[Source texts of formatted documents]

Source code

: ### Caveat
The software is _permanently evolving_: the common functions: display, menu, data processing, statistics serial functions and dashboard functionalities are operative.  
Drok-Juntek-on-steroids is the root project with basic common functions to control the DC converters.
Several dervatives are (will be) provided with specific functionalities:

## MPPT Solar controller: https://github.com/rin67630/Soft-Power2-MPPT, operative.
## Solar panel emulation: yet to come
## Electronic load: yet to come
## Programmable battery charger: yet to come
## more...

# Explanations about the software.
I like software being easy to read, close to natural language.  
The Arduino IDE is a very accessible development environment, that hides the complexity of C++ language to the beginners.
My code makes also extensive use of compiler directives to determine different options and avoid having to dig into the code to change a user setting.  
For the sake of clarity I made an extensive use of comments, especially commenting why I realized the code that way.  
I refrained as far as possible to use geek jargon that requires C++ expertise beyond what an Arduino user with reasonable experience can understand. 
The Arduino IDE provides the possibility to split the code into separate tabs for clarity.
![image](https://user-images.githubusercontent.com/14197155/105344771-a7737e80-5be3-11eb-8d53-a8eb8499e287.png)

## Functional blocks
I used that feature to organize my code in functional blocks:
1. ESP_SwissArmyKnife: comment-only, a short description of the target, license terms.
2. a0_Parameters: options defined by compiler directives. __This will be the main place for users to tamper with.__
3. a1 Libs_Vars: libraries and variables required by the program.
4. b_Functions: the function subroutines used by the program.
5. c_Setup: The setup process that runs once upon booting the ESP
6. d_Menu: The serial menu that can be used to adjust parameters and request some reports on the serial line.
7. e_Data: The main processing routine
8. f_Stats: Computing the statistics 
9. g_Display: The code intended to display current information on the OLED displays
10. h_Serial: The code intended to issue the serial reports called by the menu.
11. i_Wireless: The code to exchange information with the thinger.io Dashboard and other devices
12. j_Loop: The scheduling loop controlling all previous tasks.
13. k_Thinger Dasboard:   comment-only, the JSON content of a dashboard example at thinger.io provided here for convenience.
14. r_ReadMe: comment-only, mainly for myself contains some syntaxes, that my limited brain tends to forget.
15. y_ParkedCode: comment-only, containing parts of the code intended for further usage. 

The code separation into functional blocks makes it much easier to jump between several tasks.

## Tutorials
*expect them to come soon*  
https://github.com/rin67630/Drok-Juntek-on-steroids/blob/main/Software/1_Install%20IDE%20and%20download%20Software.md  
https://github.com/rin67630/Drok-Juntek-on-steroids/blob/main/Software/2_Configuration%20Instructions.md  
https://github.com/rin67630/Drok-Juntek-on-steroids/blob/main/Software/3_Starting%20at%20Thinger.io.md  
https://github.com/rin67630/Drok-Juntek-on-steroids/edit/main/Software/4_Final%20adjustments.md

▸ **Required action**
Repeat exactly the lines above, starting with the first line of the records and finishing with the line holding "10. h_Serial: The". Add no other line.

▸ **Answer space**
Source code

: ### Caveat
The software is _permanently evolving_: the common functions: display, menu, data processing, statistics serial functions and dashboard functionalities are operative.  
Drok-Juntek-on-steroids is the root project with basic common functions to control the DC converters.
Several dervatives are (will be) provided with specific functionalities:

## MPPT Solar controller: https://github.com/rin67630/Soft-Power2-MPPT, operative.
## Solar panel emulation: yet to come
## Electronic load: yet to come
## Programmable battery charger: yet to come
## more...

# Explanations about the software.
I like software being easy to read, close to natural language.  
The Arduino IDE is a very accessible development environment, that hides the complexity of C++ language to the beginners.
My code makes also extensive use of compiler directives to determine different options and avoid having to dig into the code to change a user setting.  
For the sake of clarity I made an extensive use of comments, especially commenting why I realized the code that way.  
I refrained as far as possible to use geek jargon that requires C++ expertise beyond what an Arduino user with reasonable experience can understand. 
The Arduino IDE provides the possibility to split the code into separate tabs for clarity.
![image](https://user-images.githubusercontent.com/14197155/105344771-a7737e80-5be3-11eb-8d53-a8eb8499e287.png)

## Functional blocks
I used that feature to organize my code in functional blocks:
1. ESP_SwissArmyKnife: comment-only, a short description of the target, license terms.
2. a0_Parameters: options defined by compiler directives. __This will be the main place for users to tamper with.__
3. a1 Libs_Vars: libraries and variables required by the program.
4. b_Functions: the function subroutines used by the program.
5. c_Setup: The setup process that runs once upon booting the ESP
6. d_Menu: The serial menu that can be used to adjust parameters and request some reports on the serial line.
7. e_Data: The main processing routine
8. f_Stats: Computing the statistics 
9. g_Display: The code intended to display current information on the OLED displays
10. h_Serial: The code intended to issue the serial reports called by the menu.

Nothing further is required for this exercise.